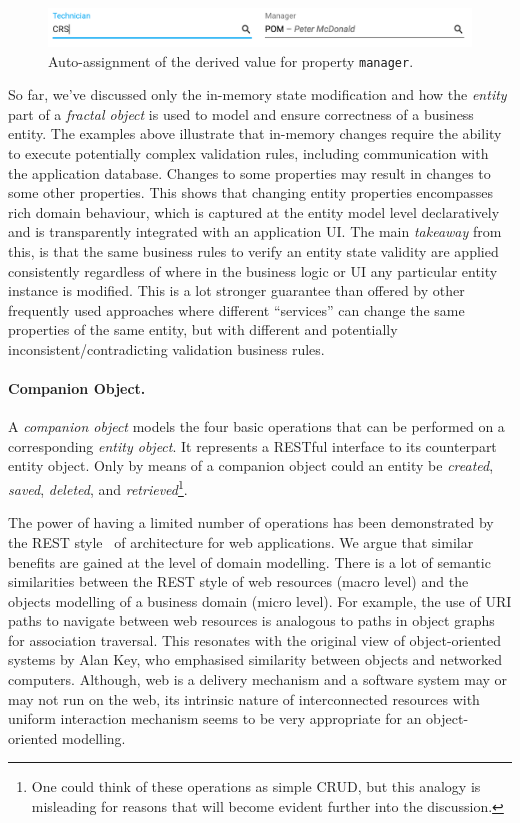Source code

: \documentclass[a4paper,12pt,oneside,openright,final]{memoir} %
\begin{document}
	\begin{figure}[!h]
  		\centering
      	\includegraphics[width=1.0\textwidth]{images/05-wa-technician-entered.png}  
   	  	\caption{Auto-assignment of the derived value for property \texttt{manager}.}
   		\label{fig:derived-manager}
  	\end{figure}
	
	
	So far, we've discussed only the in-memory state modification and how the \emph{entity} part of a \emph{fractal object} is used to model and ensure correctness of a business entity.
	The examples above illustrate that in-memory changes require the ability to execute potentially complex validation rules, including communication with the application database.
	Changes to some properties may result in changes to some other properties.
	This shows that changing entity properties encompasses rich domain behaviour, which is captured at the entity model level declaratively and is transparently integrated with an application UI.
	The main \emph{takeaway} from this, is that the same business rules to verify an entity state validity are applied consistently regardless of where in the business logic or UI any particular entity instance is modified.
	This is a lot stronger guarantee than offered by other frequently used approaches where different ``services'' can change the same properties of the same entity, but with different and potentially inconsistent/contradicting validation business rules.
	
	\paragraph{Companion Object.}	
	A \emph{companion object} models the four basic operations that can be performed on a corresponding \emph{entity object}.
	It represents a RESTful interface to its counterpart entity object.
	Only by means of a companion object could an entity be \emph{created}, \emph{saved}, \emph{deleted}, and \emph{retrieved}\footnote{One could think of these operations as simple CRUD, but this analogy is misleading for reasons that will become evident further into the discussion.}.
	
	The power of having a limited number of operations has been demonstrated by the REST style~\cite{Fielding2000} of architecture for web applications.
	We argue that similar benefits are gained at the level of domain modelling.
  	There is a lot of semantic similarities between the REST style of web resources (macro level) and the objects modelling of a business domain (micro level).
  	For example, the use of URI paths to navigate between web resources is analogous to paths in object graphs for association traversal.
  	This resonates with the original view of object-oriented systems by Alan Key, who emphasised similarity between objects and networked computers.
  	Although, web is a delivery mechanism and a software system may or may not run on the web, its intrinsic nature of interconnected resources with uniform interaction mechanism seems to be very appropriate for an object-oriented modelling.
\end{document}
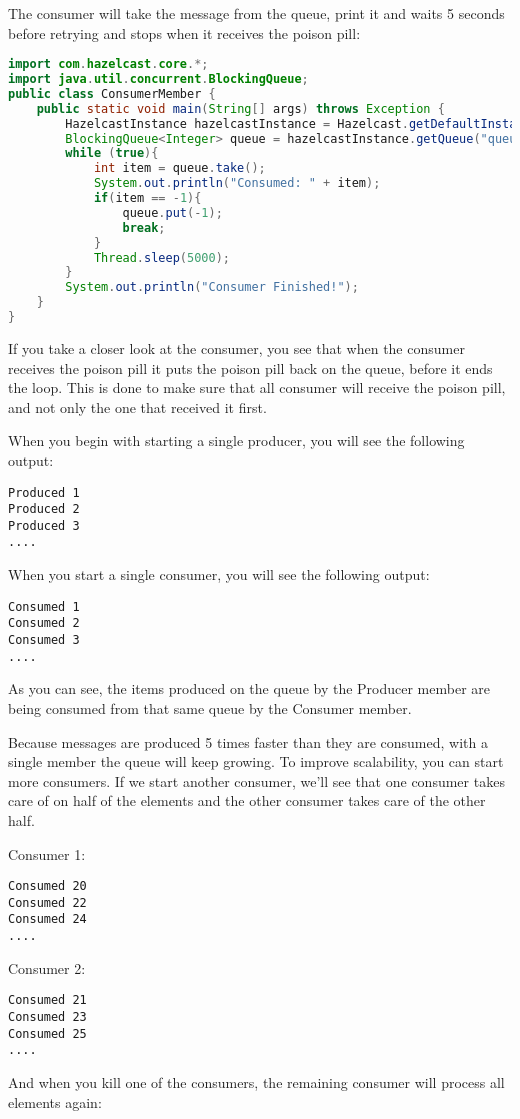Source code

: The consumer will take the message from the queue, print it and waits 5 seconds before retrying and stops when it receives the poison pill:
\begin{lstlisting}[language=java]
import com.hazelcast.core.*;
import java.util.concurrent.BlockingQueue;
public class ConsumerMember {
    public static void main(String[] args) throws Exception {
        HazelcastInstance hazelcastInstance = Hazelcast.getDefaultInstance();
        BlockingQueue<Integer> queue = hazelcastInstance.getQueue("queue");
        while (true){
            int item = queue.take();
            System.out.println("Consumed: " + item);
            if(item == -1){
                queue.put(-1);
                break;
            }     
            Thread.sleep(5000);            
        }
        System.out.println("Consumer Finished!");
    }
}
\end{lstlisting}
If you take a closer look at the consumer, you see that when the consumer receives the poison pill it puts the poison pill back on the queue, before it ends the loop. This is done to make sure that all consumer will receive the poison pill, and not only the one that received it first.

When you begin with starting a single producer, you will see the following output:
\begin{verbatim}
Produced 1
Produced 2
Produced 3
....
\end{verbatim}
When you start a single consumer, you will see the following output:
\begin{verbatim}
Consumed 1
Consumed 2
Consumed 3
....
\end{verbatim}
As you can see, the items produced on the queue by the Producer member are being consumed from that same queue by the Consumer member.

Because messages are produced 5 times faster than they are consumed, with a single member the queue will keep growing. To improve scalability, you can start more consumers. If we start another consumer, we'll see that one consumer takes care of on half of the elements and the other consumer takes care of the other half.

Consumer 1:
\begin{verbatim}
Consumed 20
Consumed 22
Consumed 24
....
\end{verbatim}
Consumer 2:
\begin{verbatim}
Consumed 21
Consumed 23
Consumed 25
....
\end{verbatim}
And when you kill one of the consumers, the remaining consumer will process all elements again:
****
TASK PROMPT: Give again, word for word, every line from the top of the data through the line with "So far, we've", both ends included, and exclude the pictures.

SOLUTION TO THIS TASK:
Source code

: \documentclass[a4paper,12pt,oneside,openright,final]{memoir} %
\begin{document}
	\begin{figure}[!h]
  		\centering
      	\includegraphics[width=1.0\textwidth]{images/05-wa-technician-entered.png}  
   	  	\caption{Auto-assignment of the derived value for property \texttt{manager}.}
   		\label{fig:derived-manager}
  	\end{figure}
	
	
	So far, we've discussed only the in-memory state modification and how the \emph{entity} part of a \emph{fractal object} is used to model and ensure correctness of a business entity.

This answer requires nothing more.